Más tarde, describe un bulto misterioso que se ha alojado en su pecho:

Gritos y aullidos, entrelazados capa tras capa, se entremezclan para formar ese bulto. Por culpa de la carne. Comí demasiada carne. Las vidas de los animales que comí se han alojado allí. Sangre y carne, todos esos cuerpos descuartizados están esparcidos por cada rincón, y aunque los restos físicos fueron excretados, sus vidas aún se adhieren obstinadamente a mis entrañas.

Esta no es una culpa que pueda eliminarse eliminando la carne de la dieta, como si pudiéramos purificar nuestras almas como lo hacemos con una arteria obstruida. La única manera en que Yeong-Hye puede expiar los pecados del cuerpo —que, como casi todas las religiones nos dicen, es la fuente de tantos de nuestros males— es convertirlo en un no-cuerpo. No puede confesarse; no puede convertirse en monje budista. Esto se debe a que la culpa sobre la que escribe Han no es la culpa cristiana, sino la culpa de Kafka, para la cual no hay explicación ni esperanza de redención.

Es culpable de comer carne, sí; pero esto es solo otra forma de decir que es culpable de ser humana. El impulso primario que le resulta tan repulsivo, el que desemboca tanto en la lujuria como en el hambre, es el deseo de seguir viviendo. Y es precisamente esta misma realidad de su existencia la que Yeong-Hye anhela desesperadamente enmendar.

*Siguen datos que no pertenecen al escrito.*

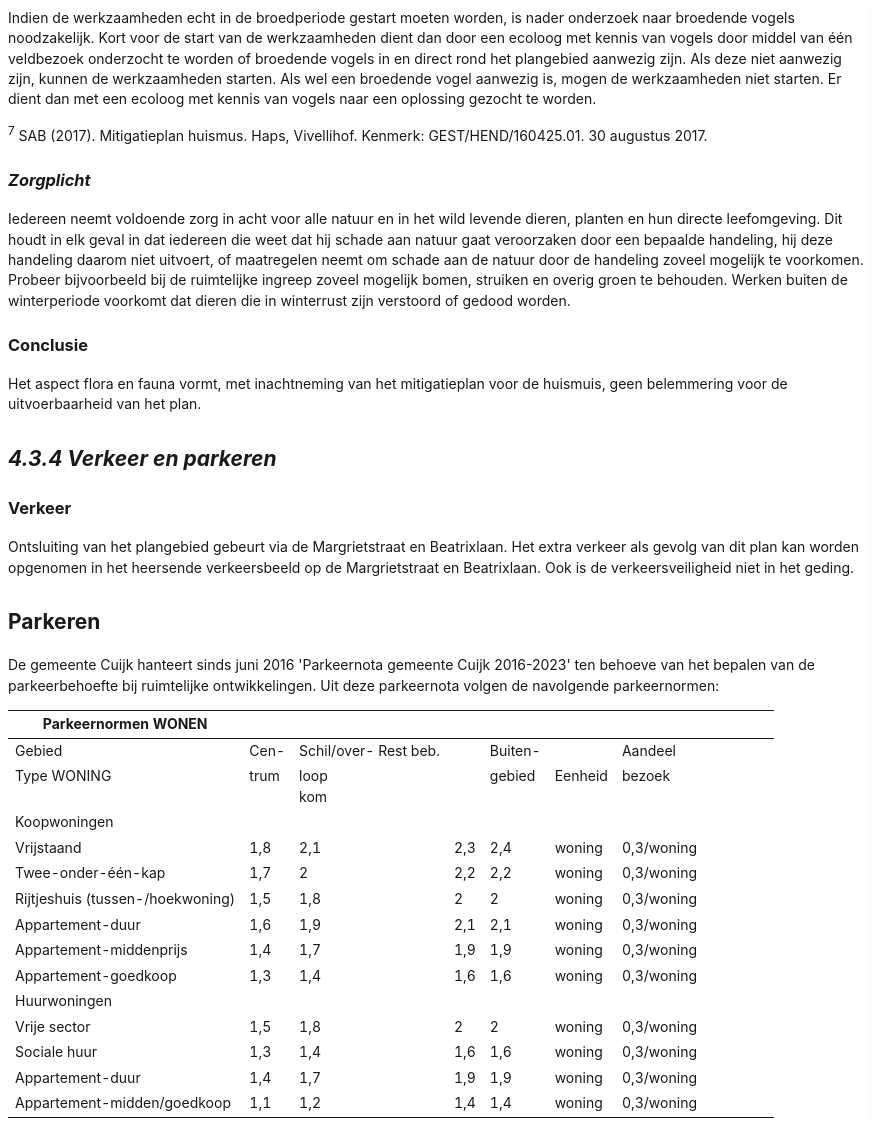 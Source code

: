 Indien de werkzaamheden echt in de broedperiode gestart moeten worden, is nader onderzoek naar broedende vogels noodzakelijk. Kort voor de start van de werkzaamheden dient dan door een ecoloog met kennis van vogels door middel van één veldbezoek onderzocht te worden of broedende vogels in en direct rond het plangebied aanwezig zijn. Als deze niet aanwezig zijn, kunnen de werkzaamheden starten. Als wel een broedende vogel aanwezig is, mogen de werkzaamheden niet starten. Er dient dan met een ecoloog met kennis van vogels naar een oplossing gezocht te worden.

<sup>7</sup> SAB (2017). Mitigatieplan huismus. Haps, Vivellihof. Kenmerk: GEST/HEND/160425.01. 30 augustus 2017.

### *Zorgplicht*

Iedereen neemt voldoende zorg in acht voor alle natuur en in het wild levende dieren, planten en hun directe leefomgeving. Dit houdt in elk geval in dat iedereen die weet dat hij schade aan natuur gaat veroorzaken door een bepaalde handeling, hij deze handeling daarom niet uitvoert, of maatregelen neemt om schade aan de natuur door de handeling zoveel mogelijk te voorkomen. Probeer bijvoorbeeld bij de ruimtelijke ingreep zoveel mogelijk bomen, struiken en overig groen te behouden. Werken buiten de winterperiode voorkomt dat dieren die in winterrust zijn verstoord of gedood worden.

### Conclusie

Het aspect flora en fauna vormt, met inachtneming van het mitigatieplan voor de huismuis, geen belemmering voor de uitvoerbaarheid van het plan.

## *4.3.4 Verkeer en parkeren*

### Verkeer

Ontsluiting van het plangebied gebeurt via de Margrietstraat en Beatrixlaan. Het extra verkeer als gevolg van dit plan kan worden opgenomen in het heersende verkeersbeeld op de Margrietstraat en Beatrixlaan. Ook is de verkeersveiligheid niet in het geding.

## Parkeren

De gemeente Cuijk hanteert sinds juni 2016 'Parkeernota gemeente Cuijk 2016-2023' ten behoeve van het bepalen van de parkeerbehoefte bij ruimtelijke ontwikkelingen. Uit deze parkeernota volgen de navolgende parkeernormen:

| Parkeernormen WONEN              |      |                       |     |         |         |            |  |  |  |  |  |
|----------------------------------|------|-----------------------|-----|---------|---------|------------|--|--|--|--|--|
| Gebied                           | Cen- | Schil/over- Rest beb. |     | Buiten- |         | Aandeel    |  |  |  |  |  |
| Type WONING                      | trum | loop<br>kom           |     | gebied  | Eenheid | bezoek     |  |  |  |  |  |
| Koopwoningen                     |      |                       |     |         |         |            |  |  |  |  |  |
| Vrijstaand                       | 1,8  | 2,1                   | 2,3 | 2,4     | woning  | 0,3/woning |  |  |  |  |  |
| Twee-onder-één-kap               | 1,7  | 2                     | 2,2 | 2,2     | woning  | 0,3/woning |  |  |  |  |  |
| Rijtjeshuis (tussen-/hoekwoning) | 1,5  | 1,8                   | 2   | 2       | woning  | 0,3/woning |  |  |  |  |  |
| Appartement-duur                 | 1,6  | 1,9                   | 2,1 | 2,1     | woning  | 0,3/woning |  |  |  |  |  |
| Appartement-middenprijs          | 1,4  | 1,7                   | 1,9 | 1,9     | woning  | 0,3/woning |  |  |  |  |  |
| Appartement-goedkoop             | 1,3  | 1,4                   | 1,6 | 1,6     | woning  | 0,3/woning |  |  |  |  |  |
| Huurwoningen                     |      |                       |     |         |         |            |  |  |  |  |  |
| Vrije sector                     | 1,5  | 1,8                   | 2   | 2       | woning  | 0,3/woning |  |  |  |  |  |
| Sociale huur                     | 1,3  | 1,4                   | 1,6 | 1,6     | woning  | 0,3/woning |  |  |  |  |  |
| Appartement-duur                 | 1,4  | 1,7                   | 1,9 | 1,9     | woning  | 0,3/woning |  |  |  |  |  |
| Appartement-midden/goedkoop      | 1,1  | 1,2                   | 1,4 | 1,4     | woning  | 0,3/woning |  |  |  |  |  |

Pero aunque sus luchas son el foco del libro, Yeong-Hye permanece distante, un límite difuso que marca lo que está más allá de lo aceptable. In-Hye solo puede observar desde lejos la "magnífica irresponsabilidad" de su hermana, lo que le permite "desprenderse de las restricciones sociales y dejarla atrás, aún prisionera". Esto, por supuesto, refleja la propia postura del lector, ya que el nuevo conocimiento de mayores posibilidades configura simultáneamente los límites insignificantes que limitan vidas vividas con menos audacia. Esta doble conciencia se ve reforzada por la decisión de Han de contar la historia de Yeong-Hye a través de una serie de personajes secundarios que, comparativamente hablando, se encuentran dentro de los límites de lo común.

Al usar este recurso narrativo, Han no solo intenta abrir la mente de sus compatriotas. Como ha escrito Deborah Smith, traductora de Han, esta forma indirecta de narrar le otorga a Yeong-Hye una "pasividad radical que desafía las nociones eurocéntricas de lo que debería ser un 'protagonista'", nociones que llevaron a la crítica histórica de que gran parte de la literatura coreana "carece de agencia". Yeong-Hye demuestra que la renuncia total, la abnegación del yo, puede ser la agencia más poderosa que tenemos. La rebeldía de Han, en otras palabras, también es literaria, cuestionando las convenciones artísticas de una manera peculiarmente coreana y brindándonos al resto una nueva idea de lo que significa tener hambre.